Saturday, September 26, 2009
In favor of variable challenge levels
Spinks has a great post up on games which are fun even if you aren't very good at them, with obvious implications for MMO game design. Being "very good" at a game implies being part of a small minority, ahead of more people who are just "good", lots of people who are "average", and so on. If a game is only fun for those who are very good at it, it is not fun for the majority of players, who in the case of an MMO will then stop playing and stop producing an income for the MMO game company. Thus the often leveled charge at Blizzard to have achieved multi-million subscriber success by making the game "too easy", or rather easy enough for the average and maybe even sub-average player.
The underlying wrong assumption behind that train of thought is that a MMO necessarily has to offer the same fixed challenge level to everybody. As spinks noted in her description of The Sims 3, the reason why it is fun for everybody is because you can set your own goals, according to your abilities. To some extent that is already possible in a MMORPG, where you can set yourself different goals beyond the standard leveling up and getting the best gear route. But the standard route more often than not has a fixed level of challenge. During leveling you can still have some variability, with players who are very good battling monsters of higher levels than they are, while sub-average players still advancing by battling monsters of lower level than themselves. But that often breaks down at the level cap, where the challenges are fixed to some level of performance. If you aren't *this* good, you can't raid.

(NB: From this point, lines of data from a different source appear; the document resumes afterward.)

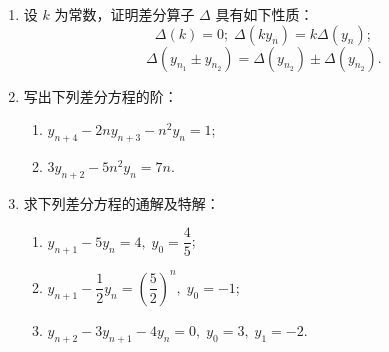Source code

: \begin{enumerate}\setlength{\itemsep}{7pt}
    \item 设 $k$ 为常数，证明差分算子 $\Delta$ 具有如下性质：
    \[
        \Delta(k)=0;\;\Delta(ky_n)=k\Delta(y_n);
    \]
    \[
        \Delta(y_{n_1}\pm y_{n_2})=\Delta(y_{n_2})\pm\Delta(y_{n_2}).
    \]

    \item 写出下列差分方程的阶：
    \begin{enumerate}[(1)]\setlength{\itemsep}{5pt}\setlength{\topsep}{15pt}
        \item $y_{n+4}-2ny_{n+3}-n^2y_{n}=1$;
        \item $3y_{n+2}-5n^2y_n=7n$.
    \end{enumerate}

    \item 求下列差分方程的通解及特解：
    \begin{enumerate}[(1)]\setlength{\itemsep}{5pt}\setlength{\topsep}{15pt}
        \item $y_{n+1}-5y_n=4,\;y_0=\dfrac{4}{5}$;
        \item $y_{n+1}-\dfrac{1}{2}y_n=\left(\dfrac{5}{2}\right)^n,\;y_0=-1$;
        \item $y_{n+2}-3y_{n+1}-4y_n=0,\;y_0=3,\;y_1=-2$.
    \end{enumerate}
    
    
\end{enumerate}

Why would that have to be so? What would be the interest of a game to exclude the less good part of their demographics from a major element of gameplay? The trick is that instead of making everything so easy that everybody can do it, you replicate the same content in different difficulty levels, with different rewards, so there is something at an appropriate challenge level for everybody. Blizzard is already going into that direction, with dungeons available in normal and heroic modes, and various "hard modes" for raid encounters. I'm not saying that WoW's implementation is already perfect, or the only viable solution, but the approach is the right one: Variable challenge levels, where the lowest difficulty setting is designed to allow for a majority of players, and offering incentives for them to evolve and become better and tackle the harder challenge modes for better rewards. As much as you might despise the "n00bs", keep in mind that it is the subscription fees of millions of n00bs which creates the money that allows the developers to build more raid content for the l33t. Why not let them have an "easy mode" version of that raid content, so they can have fun at the game even if they aren't very good at it?